J’espère trouver un bivouac près de Saussemare, mais il est encore tôt quand j’arrive. Je décide de pousser jusqu’à Veules-les-Roses. En sortant de Veule, je m’écarte de l’EV 4 et prend une variante via le GR. Il est presque 21h. Alors que je commence à vraiment me soucier de trouver un bon spot pour dormir, je trouve l’emplacement parfait dans un champ d’herbe fraîchement tondu, je m’installe au bord de la falaise et prends mes petites chips en apéro. J’assiste à un très beau coucher de soleil en mangeant ma gamelle de ravioli (au couteau, car je n’ai pas retrouvé mes couverts putain le boulet!).

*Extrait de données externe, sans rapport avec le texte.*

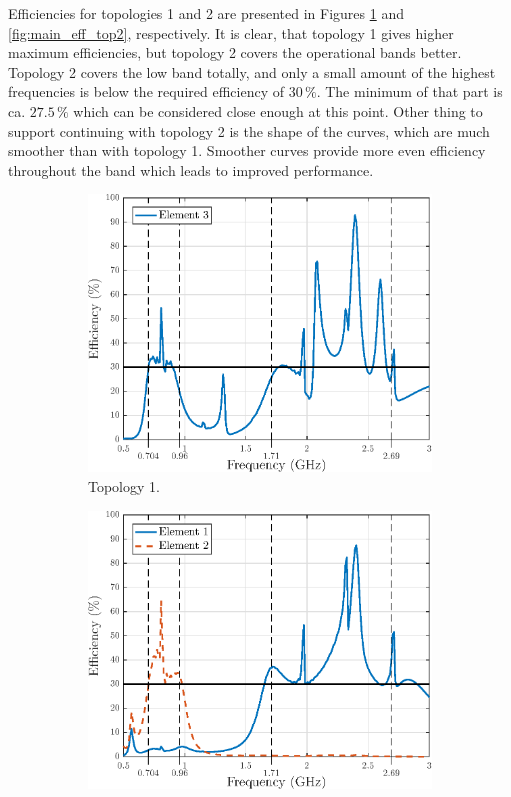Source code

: Efficiencies for topologies 1 and 2 are presented in Figures \ref{fig:main_eff_top1} and \ref{fig:main_eff_top2}, respectively. It is clear, that topology 1 gives higher maximum efficiencies, but topology 2 covers the operational bands better. Topology 2 covers the low band totally, and only a small amount of the highest frequencies is below the required efficiency of $30\,\%$. The minimum of that part is ca. $27.5\,\%$ which can be considered close enough at this point. Other thing to support continuing with topology 2 is the shape of the curves, which are much smoother than with topology 1. Smoother curves provide more even efficiency throughout the band which leads to improved performance.

\begin{figure}[H]
    \centering
    \begin{subfigure}[b]{0.49\textwidth}
        \includegraphics[width=\textwidth]{img/eff2_main.eps}
        \caption{Topology 1.}
        \label{fig:main_eff_top1}
    \end{subfigure}
    \begin{subfigure}[b]{0.49\textwidth}
        \includegraphics[width=\textwidth]{img/eff1_main.eps}

\end{subfigure}
\end{figure}
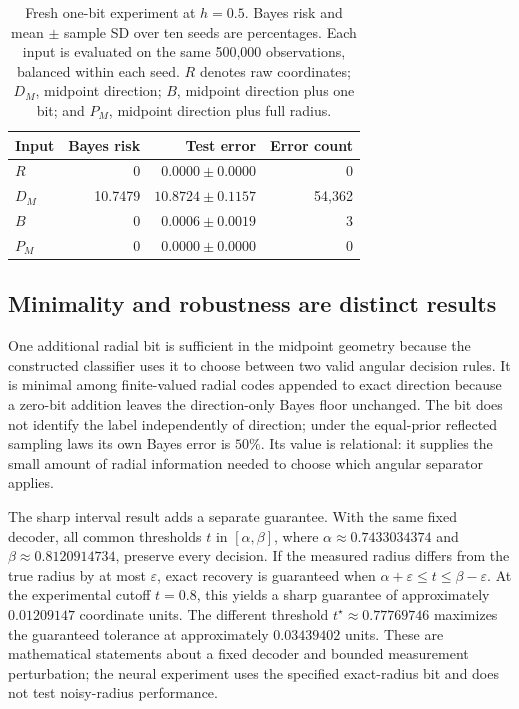 \documentclass[12pt,a4paper]{article}
\begin{document}
\begin{table}[!htbp]
\centering\small
\setlength{\tabcolsep}{3pt}
\caption{Fresh one-bit experiment at $h=0.5$. Bayes risk and mean $\pm$ sample SD over ten seeds are percentages. Each input is evaluated on the same 500,000 observations, balanced within each seed. $R$ denotes raw coordinates; $D_M$, midpoint direction; $B$, midpoint direction plus one bit; and $P_M$, midpoint direction plus full radius.}
\label{tab:one-bit-neural}
\begin{tabular}{lrrr}
\toprule
Input & Bayes risk & Test error & Error count \\
\midrule
$R$ & 0 & $0.0000\pm0.0000$ & 0 \\
$D_M$ & 10.7479 & $10.8724\pm0.1157$ & 54,362 \\
$B$ & 0 & $0.0006\pm0.0019$ & 3 \\
$P_M$ & 0 & $0.0000\pm0.0000$ & 0 \\
\bottomrule
\end{tabular}
\end{table}

\subsection{Minimality and robustness are distinct results}
One additional radial bit is sufficient in the midpoint geometry because the constructed classifier uses it to choose between two valid angular decision rules. It is minimal among finite-valued radial codes appended to exact direction because a zero-bit addition leaves the direction-only Bayes floor unchanged. The bit does not identify the label independently of direction; under the equal-prior reflected sampling laws its own Bayes error is \(50\%\). Its value is relational: it supplies the small amount of radial information needed to choose which angular separator applies.

The sharp interval result adds a separate guarantee. With the same fixed decoder, all common thresholds \(t\) in \([\alpha,\beta]\), where \(\alpha\approx0.7433034374\) and \(\beta\approx0.8120914734\), preserve every decision. If the measured radius differs from the true radius by at most \(\varepsilon\), exact recovery is guaranteed when \(\alpha+\varepsilon\leq t\leq\beta-\varepsilon\). At the experimental cutoff \(t=0.8\), this yields a sharp guarantee of approximately \(0.01209147\) coordinate units. The different threshold \(t^\star\approx0.77769746\) maximizes the guaranteed tolerance at approximately \(0.03439402\) units. These are mathematical statements about a fixed decoder and bounded measurement perturbation; the neural experiment uses the specified exact-radius bit and does not test noisy-radius performance.
\end{document}
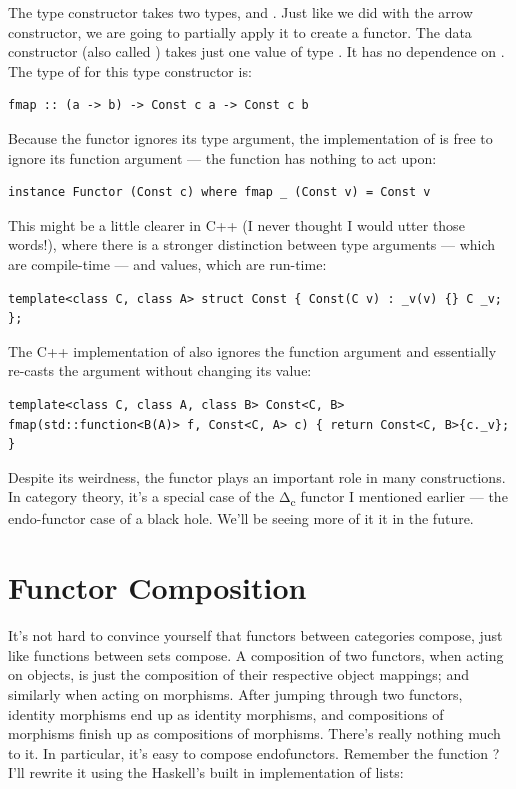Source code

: The  type constructor takes two types,  and
. Just like we did with the arrow constructor, we are going to
partially apply it to create a functor. The data constructor (also
called ) takes just one value of type . It has
no dependence on . The type of  for this type
constructor is:

\begin{verbatim}
fmap :: (a -> b) -> Const c a -> Const c b
\end{verbatim}

Because the functor ignores its type argument, the implementation of
 is free to ignore its function argument --- the function
has nothing to act upon:

\begin{verbatim}
instance Functor (Const c) where fmap _ (Const v) = Const v
\end{verbatim}

This might be a little clearer in C++ (I never thought I would utter
those words!), where there is a stronger distinction between type
arguments --- which are compile-time --- and values, which are run-time:

\begin{verbatim}
template<class C, class A> struct Const { Const(C v) : _v(v) {} C _v; };
\end{verbatim}

The C++ implementation of  also ignores the function
argument and essentially re-casts the  argument without
changing its value:

\begin{verbatim}
template<class C, class A, class B> Const<C, B> fmap(std::function<B(A)> f, Const<C, A> c) { return Const<C, B>{c._v}; }
\end{verbatim}

Despite its weirdness, the  functor plays an important
role in many constructions. In category theory, it's a special case of
the Δ\textsubscript{c} functor I mentioned earlier --- the endo-functor
case of a black hole. We'll be seeing more of it it in the future.

\section{Functor Composition}\label{functor-composition}

It's not hard to convince yourself that functors between categories
compose, just like functions between sets compose. A composition of two
functors, when acting on objects, is just the composition of their
respective object mappings; and similarly when acting on morphisms.
After jumping through two functors, identity morphisms end up as
identity morphisms, and compositions of morphisms finish up as
compositions of morphisms. There's really nothing much to it. In
particular, it's easy to compose endofunctors. Remember the function
? I'll rewrite it using the Haskell's built in
implementation of lists:

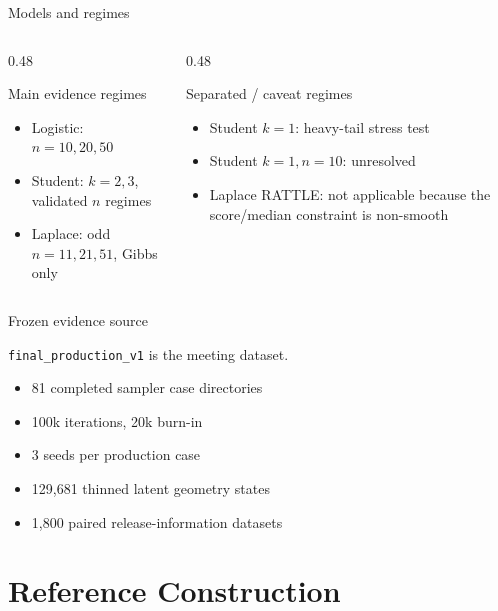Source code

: \documentclass[11pt,aspectratio=169]{beamer}
\newcommand{\claim}[1]{\begin{block}{}\large #1\end{block}}
\begin{document}
\begin{frame}{Models and regimes}
  \begin{columns}[T,onlytextwidth]
    \begin{column}{0.48\textwidth}
      \begin{block}{Main evidence regimes}
        \begin{itemize}
          \item Logistic: $n=10,20,50$
          \item Student: $k=2,3$, validated $n$ regimes
          \item Laplace: odd $n=11,21,51$, Gibbs only
        \end{itemize}
      \end{block}
    \end{column}
    \begin{column}{0.48\textwidth}
      \begin{block}{Separated / caveat regimes}
        \begin{itemize}
          \item Student $k=1$: heavy-tail stress test
          \item Student $k=1,n=10$: unresolved
          \item Laplace RATTLE: not applicable because the score/median constraint is non-smooth
        \end{itemize}
      \end{block}
    \end{column}
  \end{columns}
\end{frame}

\begin{frame}{Frozen evidence source}
  \claim{\texttt{final\_production\_v1} is the meeting dataset.}
  \begin{itemize}
    \item 81 completed sampler case directories
    \item 100k iterations, 20k burn-in
    \item 3 seeds per production case
    \item 129,681 thinned latent geometry states
    \item 1,800 paired release-information datasets
  \end{itemize}
\end{frame}

\section{Reference Construction}
\end{document}
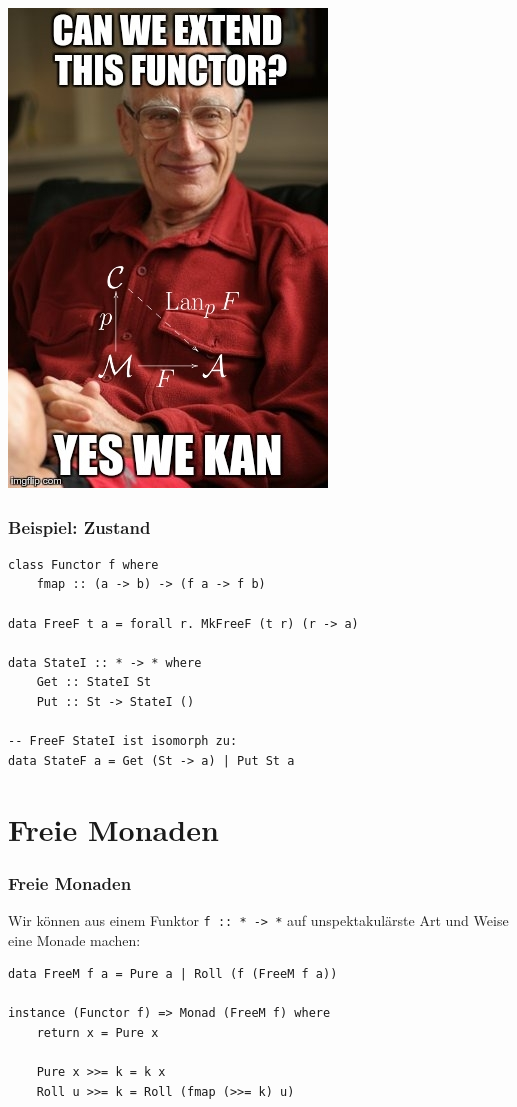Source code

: \documentclass[12pt,compress,ngerman,utf8,t]{beamer}
\begin{document}
\begin{frame}[plain]
  \begin{center}
    \includegraphics[height=\textheight]{images/kan-extension}
  \end{center}
\end{frame}

\begin{frame}[fragile]\frametitle{Beispiel: Zustand}
  \begin{verbatim}
class Functor f where
    fmap :: (a -> b) -> (f a -> f b)

data FreeF t a = forall r. MkFreeF (t r) (r -> a)

data StateI :: * -> * where
    Get :: StateI St
    Put :: St -> StateI ()

-- FreeF StateI ist isomorph zu:
data StateF a = Get (St -> a) | Put St a
  \end{verbatim}
\end{frame}


\section{Freie Monaden}
\begin{frame}[fragile]\frametitle{Freie Monaden}
  Wir können aus einem Funktor \texttt{f :: * -> *} auf unspektakulärste
  Art und Weise eine Monade machen:
  \begin{verbatim}
data FreeM f a = Pure a | Roll (f (FreeM f a))

instance (Functor f) => Monad (FreeM f) where
    return x = Pure x

    Pure x >>= k = k x
    Roll u >>= k = Roll (fmap (>>= k) u)
  \end{verbatim}
\end{frame}
\end{document}
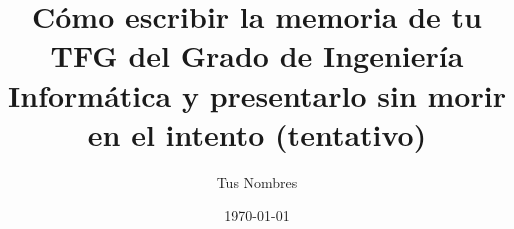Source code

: \documentclass{book}
\begin{document}
\title{Cómo escribir la memoria de tu TFG del Grado de Ingeniería Informática y presentarlo sin morir en el intento (tentativo)}
\author{Tus Nombres}
\date{\today}
\maketitle

\tableofcontents
\listoftables
\listoffigures






















\end{document}

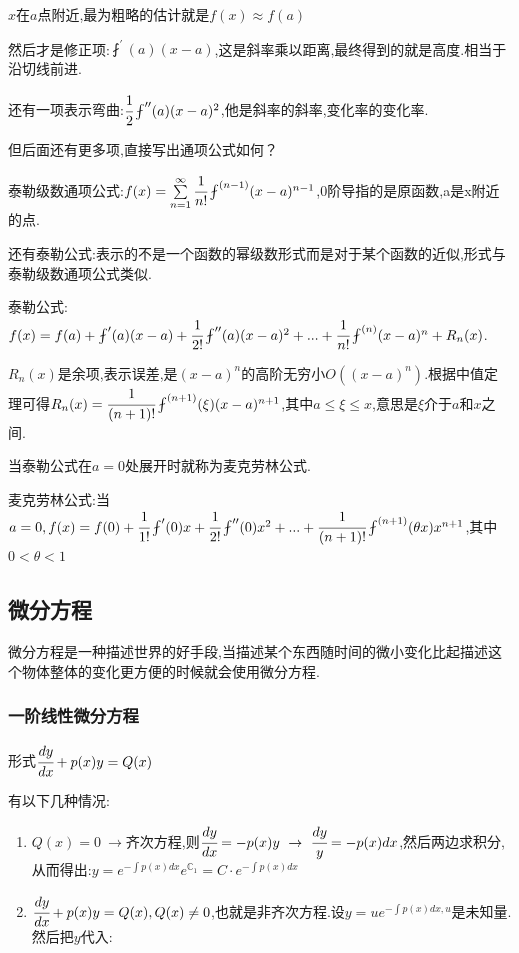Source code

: \documentclass[UTF8,12pt]{ctexbook}
\newcommand{\derivative}{^\prime}
\newcommand{\doubleDerivative}{^{\prime\prime}}
\newcommand{\aLotDerivative}[1]{^{(#1)}}
\newcommand{\upDownSum}[2]{\sum\limits_{#2}^{#1}}
\newcommand{\fDerivative}[1]{\fint\derivative(#1)}
\newcommand{\defFunction}[1]{f(#1)}
\newcommand{\mathConstant}{\mathbb{C}}
\begin{document}
{{{{$x$在$a$点附近,最为粗略的估计就是$\defFunction{x} \approx \defFunction{a}$

然后才是修正项:$\fDerivative{a}(x - a)$,这是斜率乘以距离,最终得到的就是高度.相当于沿切线前进.

还有一项表示弯曲:$\cfrac{1}{2}\fint\doubleDerivative(a)(x - a)^2$,他是斜率的斜率,变化率的变化率.

但后面还有更多项,直接写出通项公式如何？

泰勒级数通项公式:$\defFunction{x} = \upDownSum{\infty}{n = 1}\cfrac{1}{n!}\fint\aLotDerivative{n - 1}(x - a)^{n - 1}$,0阶导指的是原函数,a是x附近的点.

还有泰勒公式:表示的不是一个函数的幂级数形式而是对于某个函数的近似,形式与泰勒级数通项公式类似.

泰勒公式:$\defFunction{x} = \defFunction{a} + \fDerivative{a}(x - a) + \cfrac{1}{2!}\fint\doubleDerivative(a)(x - a)^2 + ... + \cfrac{1}{n!}\fint\aLotDerivative{n}(x - a)^n + R_n(x)$.

$R_n(x)$是余项,表示误差,是$(x - a)^n$的高阶无穷小$O((x - a)^n)$.根据中值定理可得$R_n(x) = \cfrac{1}{(n + 1)!}\fint\aLotDerivative{n + 1}(\xi)(x - a)^{n+1}$,其中$a \leq \xi \leq x$,意思是$\xi$介于$a$和$x$之间.

当泰勒公式在$a = 0$处展开时就称为麦克劳林公式.

麦克劳林公式:当$a = 0, \defFunction{x} = \defFunction{0} + \cfrac{1}{1!}\fDerivative{0}x + \cfrac{1}{2!}\fint\doubleDerivative(0)x^2 + ... + \cfrac{1}{(n + 1)!}\fint\aLotDerivative{n + 1}(\theta x)x^{n+1}$,其中$0 < \theta < 1$

}%

}%

\subsection{微分方程}{
微分方程是一种描述世界的好手段,当描述某个东西随时间的微小变化比起描述这个物体整体的变化更方便的时候就会使用微分方程.

\subsubsection{一阶线性微分方程}{
  形式$\cfrac{dy}{dx} + p(x)y = Q(x)$

  有以下几种情况:
  \begin{enumerate}
    \item $Q(x) = 0\ \to$齐次方程,则$\cfrac{dy}{dx} = -p(x)y\ \to \ \cfrac{dy}{y} = -p(x)dx$,然后两边求积分,从而得出:$y = e^{-\int p(x)dx}e^{\mathConstant_1} = C \cdot e^{-\int p(x)dx}$
    \item {
          $\cfrac{dy}{dx} + p(x)y = Q(x), Q(x) \neq 0$,也就是非齐次方程.设$y = ue^{-\int p(x)dx, u}$是未知量.然后把$y$代入:

}
\end{enumerate}}}}}
\end{document}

La nuit est calme, je mets un peu de temps à m’endormir, incapable de mettre de l’ordre dans mes pensées. Je suis fier d’oser partir seul à l’aventure, mais en même temps je ne réalise pas vraiment. J’ai l’impression que tout cela fait partie de l’ordre naturel des choses. Le vent souffle légèrement et fait onduler la toile de ma tente. Une fraîcheur nocturne s’installe alors que les derniers rayons du soleil disparaissent définitivement. Le moindre mouvement déclenche un crissement du tapis de sol qui brise le silence de la nuit. Mes pensées se tournent vers Clem et les enfants. Ils ne sont pas avec moi, mais je les emmène dans mon cœur. Un jour, je les emmènerais parcourir le monde au rythme lent et savoureux d’une bicyclette.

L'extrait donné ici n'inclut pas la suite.